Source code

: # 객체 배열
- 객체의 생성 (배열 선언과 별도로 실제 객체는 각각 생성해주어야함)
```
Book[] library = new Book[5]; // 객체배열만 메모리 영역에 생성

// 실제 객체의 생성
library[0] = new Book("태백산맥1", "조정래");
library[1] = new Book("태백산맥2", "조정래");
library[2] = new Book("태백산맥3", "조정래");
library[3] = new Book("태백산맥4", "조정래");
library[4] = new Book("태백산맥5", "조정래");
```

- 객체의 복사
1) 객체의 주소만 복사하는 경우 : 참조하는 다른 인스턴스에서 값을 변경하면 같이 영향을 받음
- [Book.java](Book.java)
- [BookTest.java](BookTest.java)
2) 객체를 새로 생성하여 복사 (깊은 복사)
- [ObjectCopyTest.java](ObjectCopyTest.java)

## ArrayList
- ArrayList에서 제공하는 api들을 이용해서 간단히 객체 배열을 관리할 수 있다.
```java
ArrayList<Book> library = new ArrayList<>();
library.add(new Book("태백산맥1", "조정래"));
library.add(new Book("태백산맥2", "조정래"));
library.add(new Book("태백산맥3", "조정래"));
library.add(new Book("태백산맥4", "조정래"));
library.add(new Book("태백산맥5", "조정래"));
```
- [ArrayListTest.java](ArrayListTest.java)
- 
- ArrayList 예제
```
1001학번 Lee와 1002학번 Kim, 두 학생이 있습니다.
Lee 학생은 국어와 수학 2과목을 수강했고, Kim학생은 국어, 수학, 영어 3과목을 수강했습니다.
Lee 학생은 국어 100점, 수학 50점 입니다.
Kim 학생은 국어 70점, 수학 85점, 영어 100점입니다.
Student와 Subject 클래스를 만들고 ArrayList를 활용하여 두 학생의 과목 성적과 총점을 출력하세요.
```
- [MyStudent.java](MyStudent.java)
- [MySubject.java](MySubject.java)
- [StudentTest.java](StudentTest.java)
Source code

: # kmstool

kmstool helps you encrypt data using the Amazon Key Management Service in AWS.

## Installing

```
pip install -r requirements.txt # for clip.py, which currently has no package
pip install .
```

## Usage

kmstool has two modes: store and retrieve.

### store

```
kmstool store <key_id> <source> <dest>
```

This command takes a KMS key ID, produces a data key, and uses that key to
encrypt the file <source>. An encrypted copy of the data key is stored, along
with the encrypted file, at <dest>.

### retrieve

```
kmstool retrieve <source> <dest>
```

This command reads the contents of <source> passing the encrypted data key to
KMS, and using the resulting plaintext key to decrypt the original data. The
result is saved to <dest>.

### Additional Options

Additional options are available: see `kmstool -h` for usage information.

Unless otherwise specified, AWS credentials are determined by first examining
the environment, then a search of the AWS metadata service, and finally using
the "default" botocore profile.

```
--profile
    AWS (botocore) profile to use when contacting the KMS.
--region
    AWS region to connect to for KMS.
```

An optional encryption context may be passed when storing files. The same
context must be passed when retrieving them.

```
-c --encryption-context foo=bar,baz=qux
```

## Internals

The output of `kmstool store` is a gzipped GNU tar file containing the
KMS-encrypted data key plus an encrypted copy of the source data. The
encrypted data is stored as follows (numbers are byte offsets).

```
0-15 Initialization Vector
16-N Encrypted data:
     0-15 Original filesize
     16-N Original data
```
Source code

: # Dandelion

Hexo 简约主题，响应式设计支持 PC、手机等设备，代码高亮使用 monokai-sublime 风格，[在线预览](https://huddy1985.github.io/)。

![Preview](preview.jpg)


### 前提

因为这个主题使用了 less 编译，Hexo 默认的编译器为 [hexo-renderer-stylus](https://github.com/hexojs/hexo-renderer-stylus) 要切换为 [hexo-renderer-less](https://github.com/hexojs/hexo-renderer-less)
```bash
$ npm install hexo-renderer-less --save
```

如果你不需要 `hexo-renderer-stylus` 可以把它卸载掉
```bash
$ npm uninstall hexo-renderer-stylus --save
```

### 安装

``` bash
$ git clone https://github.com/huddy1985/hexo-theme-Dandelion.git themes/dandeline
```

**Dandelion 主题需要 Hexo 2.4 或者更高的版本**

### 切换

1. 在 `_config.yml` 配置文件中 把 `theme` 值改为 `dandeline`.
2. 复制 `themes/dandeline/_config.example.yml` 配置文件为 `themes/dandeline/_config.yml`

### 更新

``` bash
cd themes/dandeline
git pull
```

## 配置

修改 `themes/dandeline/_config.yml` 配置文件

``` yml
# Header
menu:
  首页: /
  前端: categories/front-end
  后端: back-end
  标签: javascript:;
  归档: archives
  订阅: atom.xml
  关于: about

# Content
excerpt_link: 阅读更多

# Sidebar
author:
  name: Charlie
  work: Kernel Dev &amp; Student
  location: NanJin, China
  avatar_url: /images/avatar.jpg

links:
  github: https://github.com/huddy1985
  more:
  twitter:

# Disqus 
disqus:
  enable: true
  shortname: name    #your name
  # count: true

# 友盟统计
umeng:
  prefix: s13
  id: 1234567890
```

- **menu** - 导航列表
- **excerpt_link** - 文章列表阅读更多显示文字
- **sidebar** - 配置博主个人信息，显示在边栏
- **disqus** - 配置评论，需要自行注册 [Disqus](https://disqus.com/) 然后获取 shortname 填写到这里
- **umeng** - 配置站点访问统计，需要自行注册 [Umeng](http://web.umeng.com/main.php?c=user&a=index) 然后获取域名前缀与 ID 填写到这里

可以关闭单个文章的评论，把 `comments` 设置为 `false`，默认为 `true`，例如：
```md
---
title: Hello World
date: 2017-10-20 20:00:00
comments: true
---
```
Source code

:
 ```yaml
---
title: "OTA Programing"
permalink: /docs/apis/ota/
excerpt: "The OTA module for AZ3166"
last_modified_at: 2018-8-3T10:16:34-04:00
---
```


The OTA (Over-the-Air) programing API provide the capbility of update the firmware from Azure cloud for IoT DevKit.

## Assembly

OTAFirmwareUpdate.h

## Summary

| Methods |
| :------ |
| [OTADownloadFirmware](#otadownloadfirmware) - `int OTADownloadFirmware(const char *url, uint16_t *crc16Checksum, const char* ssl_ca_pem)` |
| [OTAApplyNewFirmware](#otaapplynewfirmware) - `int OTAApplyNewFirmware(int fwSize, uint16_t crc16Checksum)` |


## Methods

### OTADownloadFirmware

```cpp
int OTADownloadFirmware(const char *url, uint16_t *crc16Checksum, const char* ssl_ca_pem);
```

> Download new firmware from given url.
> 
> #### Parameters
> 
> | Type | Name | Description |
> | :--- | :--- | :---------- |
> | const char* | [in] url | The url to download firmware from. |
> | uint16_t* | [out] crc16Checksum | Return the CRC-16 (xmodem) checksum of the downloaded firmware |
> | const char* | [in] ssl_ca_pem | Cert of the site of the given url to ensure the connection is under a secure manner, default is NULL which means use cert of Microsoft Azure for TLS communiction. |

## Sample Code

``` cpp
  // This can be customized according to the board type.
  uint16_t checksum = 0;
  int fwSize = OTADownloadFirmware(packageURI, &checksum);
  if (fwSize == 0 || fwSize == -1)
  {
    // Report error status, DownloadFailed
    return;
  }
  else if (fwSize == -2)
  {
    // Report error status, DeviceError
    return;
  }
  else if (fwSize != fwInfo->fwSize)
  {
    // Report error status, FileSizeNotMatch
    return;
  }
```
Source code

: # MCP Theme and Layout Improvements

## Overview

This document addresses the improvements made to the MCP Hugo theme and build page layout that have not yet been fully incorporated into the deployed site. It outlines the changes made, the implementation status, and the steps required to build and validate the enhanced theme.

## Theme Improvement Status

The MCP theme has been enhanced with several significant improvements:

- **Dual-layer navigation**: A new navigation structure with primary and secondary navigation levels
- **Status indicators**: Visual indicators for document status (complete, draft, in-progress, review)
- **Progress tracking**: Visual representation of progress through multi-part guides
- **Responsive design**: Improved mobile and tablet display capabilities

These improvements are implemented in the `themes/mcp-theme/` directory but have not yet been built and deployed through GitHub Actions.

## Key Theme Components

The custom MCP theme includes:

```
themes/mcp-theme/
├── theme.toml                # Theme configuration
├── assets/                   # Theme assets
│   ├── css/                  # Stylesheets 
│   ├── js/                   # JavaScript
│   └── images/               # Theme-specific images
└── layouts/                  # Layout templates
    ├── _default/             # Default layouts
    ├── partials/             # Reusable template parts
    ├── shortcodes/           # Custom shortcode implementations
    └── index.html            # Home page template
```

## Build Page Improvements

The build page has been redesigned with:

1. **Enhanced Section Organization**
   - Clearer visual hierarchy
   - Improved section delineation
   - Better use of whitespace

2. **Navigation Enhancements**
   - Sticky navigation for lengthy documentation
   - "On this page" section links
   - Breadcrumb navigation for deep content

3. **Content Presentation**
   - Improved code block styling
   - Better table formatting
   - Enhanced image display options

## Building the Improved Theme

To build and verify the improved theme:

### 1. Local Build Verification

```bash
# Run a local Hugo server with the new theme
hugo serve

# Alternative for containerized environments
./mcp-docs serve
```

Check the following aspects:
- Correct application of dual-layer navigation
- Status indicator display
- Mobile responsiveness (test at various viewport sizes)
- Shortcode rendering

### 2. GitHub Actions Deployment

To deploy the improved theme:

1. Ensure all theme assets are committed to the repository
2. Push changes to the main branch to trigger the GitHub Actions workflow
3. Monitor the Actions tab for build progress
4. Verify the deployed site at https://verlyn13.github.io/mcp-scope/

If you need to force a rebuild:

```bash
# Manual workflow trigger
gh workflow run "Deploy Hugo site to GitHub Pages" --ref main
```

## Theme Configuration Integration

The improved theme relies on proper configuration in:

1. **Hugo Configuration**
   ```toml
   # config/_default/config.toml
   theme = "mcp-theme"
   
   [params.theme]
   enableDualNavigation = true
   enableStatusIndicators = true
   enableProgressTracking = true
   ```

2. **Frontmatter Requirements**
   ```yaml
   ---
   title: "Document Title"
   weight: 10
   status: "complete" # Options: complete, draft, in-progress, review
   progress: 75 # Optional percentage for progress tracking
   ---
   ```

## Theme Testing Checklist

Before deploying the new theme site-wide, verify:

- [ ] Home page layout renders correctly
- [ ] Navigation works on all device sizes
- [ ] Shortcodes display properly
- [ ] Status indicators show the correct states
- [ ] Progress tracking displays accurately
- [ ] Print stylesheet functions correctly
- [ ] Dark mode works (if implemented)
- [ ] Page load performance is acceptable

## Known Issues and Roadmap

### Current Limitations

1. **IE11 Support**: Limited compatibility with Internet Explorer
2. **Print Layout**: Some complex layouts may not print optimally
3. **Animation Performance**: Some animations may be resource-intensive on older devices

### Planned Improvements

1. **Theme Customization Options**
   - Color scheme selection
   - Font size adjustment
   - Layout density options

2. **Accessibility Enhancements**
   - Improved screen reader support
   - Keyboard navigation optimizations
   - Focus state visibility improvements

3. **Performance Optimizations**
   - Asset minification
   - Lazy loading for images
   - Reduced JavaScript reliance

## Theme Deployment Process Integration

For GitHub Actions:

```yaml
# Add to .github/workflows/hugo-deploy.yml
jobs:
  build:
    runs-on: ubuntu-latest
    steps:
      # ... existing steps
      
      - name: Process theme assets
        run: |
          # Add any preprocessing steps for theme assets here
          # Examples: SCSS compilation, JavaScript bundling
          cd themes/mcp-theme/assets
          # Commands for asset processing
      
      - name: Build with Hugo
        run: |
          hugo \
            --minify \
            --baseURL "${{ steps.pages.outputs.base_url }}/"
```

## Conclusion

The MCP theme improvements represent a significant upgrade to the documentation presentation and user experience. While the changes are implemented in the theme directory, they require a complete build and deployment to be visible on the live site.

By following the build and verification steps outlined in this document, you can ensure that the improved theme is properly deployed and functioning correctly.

Exercise directions —
Could you write out, exactly as they stand, only the lines above that begin at the line with "- [ ] Dark mode works (if implemented)" and stop after the line with "### Planned Improvements"?

Exercise answer —
- [ ] Dark mode works (if implemented)
- [ ] Page load performance is acceptable

## Known Issues and Roadmap

### Current Limitations

1. **IE11 Support**: Limited compatibility with Internet Explorer
2. **Print Layout**: Some complex layouts may not print optimally
3. **Animation Performance**: Some animations may be resource-intensive on older devices

### Planned Improvements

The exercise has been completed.